Greer, speaking exclusively with The Journal, explained that even as the project develops, some changes in the nature of the various aspects are taking place. For example, the Piedmont phase, originally intended to be heavily residential, is moving towards a slightly more commercial approach. “We are working with two or three development companies, and their approach is slightly different. There is so much growth to the south of Greenville that we think providing retail and commercial opportunities to all those moving into the area will be more advantageous. We will still have a significant residential footprint on the site. It’s just a minor shift in our approach,” said Greer.
Other commercial endeavors adjacent to the site, such as the soon to be restored mercantile building, will reinforce that shift. At the same time, the Piedmont site will also offer great access and opportunities to kayakers and canoeists. ”The Saluda is an incredible resource for recreation, boating and fishing. Our company’s motto is ‘We ain’t the Reedy River’. The Saluda is a real river that you can get out on and enjoy, not a creek. And the Piedmont site will take full advantage of that.” The entire riverfront area will be open to the public.
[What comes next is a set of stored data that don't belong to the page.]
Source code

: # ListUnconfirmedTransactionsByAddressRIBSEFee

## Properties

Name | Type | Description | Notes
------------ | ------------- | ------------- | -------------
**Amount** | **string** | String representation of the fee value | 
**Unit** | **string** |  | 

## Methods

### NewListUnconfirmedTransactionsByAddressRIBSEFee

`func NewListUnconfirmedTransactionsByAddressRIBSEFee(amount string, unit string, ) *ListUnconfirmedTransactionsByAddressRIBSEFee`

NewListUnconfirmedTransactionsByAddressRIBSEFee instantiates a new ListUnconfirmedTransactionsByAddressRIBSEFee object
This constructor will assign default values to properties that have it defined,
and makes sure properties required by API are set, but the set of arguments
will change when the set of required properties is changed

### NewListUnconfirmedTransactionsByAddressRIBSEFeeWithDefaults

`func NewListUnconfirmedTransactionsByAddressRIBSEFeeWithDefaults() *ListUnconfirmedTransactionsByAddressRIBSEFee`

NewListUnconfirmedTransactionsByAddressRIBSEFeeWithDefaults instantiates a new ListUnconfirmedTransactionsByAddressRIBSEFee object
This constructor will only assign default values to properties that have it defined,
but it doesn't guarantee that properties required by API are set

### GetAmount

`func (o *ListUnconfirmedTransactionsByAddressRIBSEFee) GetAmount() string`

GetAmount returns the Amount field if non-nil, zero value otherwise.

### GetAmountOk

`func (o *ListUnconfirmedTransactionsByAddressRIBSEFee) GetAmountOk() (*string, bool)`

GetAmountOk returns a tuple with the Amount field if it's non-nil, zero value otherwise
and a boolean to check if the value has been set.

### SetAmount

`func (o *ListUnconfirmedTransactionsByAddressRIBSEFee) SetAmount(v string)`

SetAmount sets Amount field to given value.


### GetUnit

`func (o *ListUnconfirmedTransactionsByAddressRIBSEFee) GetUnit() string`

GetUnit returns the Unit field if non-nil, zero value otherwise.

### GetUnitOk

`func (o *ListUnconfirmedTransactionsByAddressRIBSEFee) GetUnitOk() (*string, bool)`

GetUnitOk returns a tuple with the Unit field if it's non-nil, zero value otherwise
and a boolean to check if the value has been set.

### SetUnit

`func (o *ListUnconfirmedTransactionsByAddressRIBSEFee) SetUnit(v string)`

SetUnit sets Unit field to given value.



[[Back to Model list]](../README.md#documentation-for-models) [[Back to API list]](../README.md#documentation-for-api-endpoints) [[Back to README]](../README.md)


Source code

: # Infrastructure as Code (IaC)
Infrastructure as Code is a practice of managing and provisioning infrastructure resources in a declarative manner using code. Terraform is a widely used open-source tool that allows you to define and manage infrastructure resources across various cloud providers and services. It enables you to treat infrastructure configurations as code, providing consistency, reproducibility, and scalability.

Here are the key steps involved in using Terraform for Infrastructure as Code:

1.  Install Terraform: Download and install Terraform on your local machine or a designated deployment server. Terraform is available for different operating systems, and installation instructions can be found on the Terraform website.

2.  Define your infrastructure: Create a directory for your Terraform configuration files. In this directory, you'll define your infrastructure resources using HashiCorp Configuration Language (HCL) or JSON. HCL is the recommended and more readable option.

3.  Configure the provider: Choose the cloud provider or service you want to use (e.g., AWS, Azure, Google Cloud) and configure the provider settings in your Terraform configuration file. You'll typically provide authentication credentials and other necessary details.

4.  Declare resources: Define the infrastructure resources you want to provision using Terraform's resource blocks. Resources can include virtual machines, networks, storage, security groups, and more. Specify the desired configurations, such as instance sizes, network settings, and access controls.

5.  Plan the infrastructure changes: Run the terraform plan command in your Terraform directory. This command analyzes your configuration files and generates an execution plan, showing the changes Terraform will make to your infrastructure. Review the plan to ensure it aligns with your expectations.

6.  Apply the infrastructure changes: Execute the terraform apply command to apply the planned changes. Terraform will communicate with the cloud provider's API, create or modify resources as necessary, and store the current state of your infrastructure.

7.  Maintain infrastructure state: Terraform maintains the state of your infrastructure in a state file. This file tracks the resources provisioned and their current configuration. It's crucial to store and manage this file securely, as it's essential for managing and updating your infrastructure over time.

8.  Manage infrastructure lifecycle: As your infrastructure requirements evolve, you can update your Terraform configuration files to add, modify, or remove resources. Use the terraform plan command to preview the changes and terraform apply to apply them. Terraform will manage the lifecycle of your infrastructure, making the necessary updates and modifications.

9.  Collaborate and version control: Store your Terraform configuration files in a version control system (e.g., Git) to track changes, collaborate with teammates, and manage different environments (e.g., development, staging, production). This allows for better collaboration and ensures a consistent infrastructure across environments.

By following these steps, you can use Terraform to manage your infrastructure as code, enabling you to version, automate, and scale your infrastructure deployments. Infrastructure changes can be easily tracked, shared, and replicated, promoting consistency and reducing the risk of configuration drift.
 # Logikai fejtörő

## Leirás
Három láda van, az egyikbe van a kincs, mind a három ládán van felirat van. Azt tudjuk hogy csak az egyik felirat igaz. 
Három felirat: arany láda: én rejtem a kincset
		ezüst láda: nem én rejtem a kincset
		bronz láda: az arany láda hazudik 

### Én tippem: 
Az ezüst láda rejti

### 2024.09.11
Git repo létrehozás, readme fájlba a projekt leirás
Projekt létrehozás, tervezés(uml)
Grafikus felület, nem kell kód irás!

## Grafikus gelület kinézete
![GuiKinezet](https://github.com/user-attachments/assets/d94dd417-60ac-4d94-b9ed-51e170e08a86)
A significant change in the Pelzer phase is the fact that the proposed on site micro brewery will not be Thomas Creek, as has long been rumored. “The Saluda Falls Brewery, an established and award winning brewery out of Saluda, N.C. will be occupying the lower mill site. We are very excited about their coming. As to the adjacent riverfront property, we are moving away from the idea of an amphitheater to a more open, versatile space. We would like to be able to accommodate up to fifteen hundred people at our various events, and that physical format allows for that more easily.”
Plans for a cottage village are proceeding for a twenty four acre tract above the Williamston dam, owned by ENEL, a company that still operates the hydroelectric power houses along the stretch of river in question. “Our goal is to create a stretch of river that will offer a variety of experiences, recreational, environmental, entertainment and social, and residential. There won’t be anything quite like the Saluda Falls at Piedmont, Pelzer and Williamston.”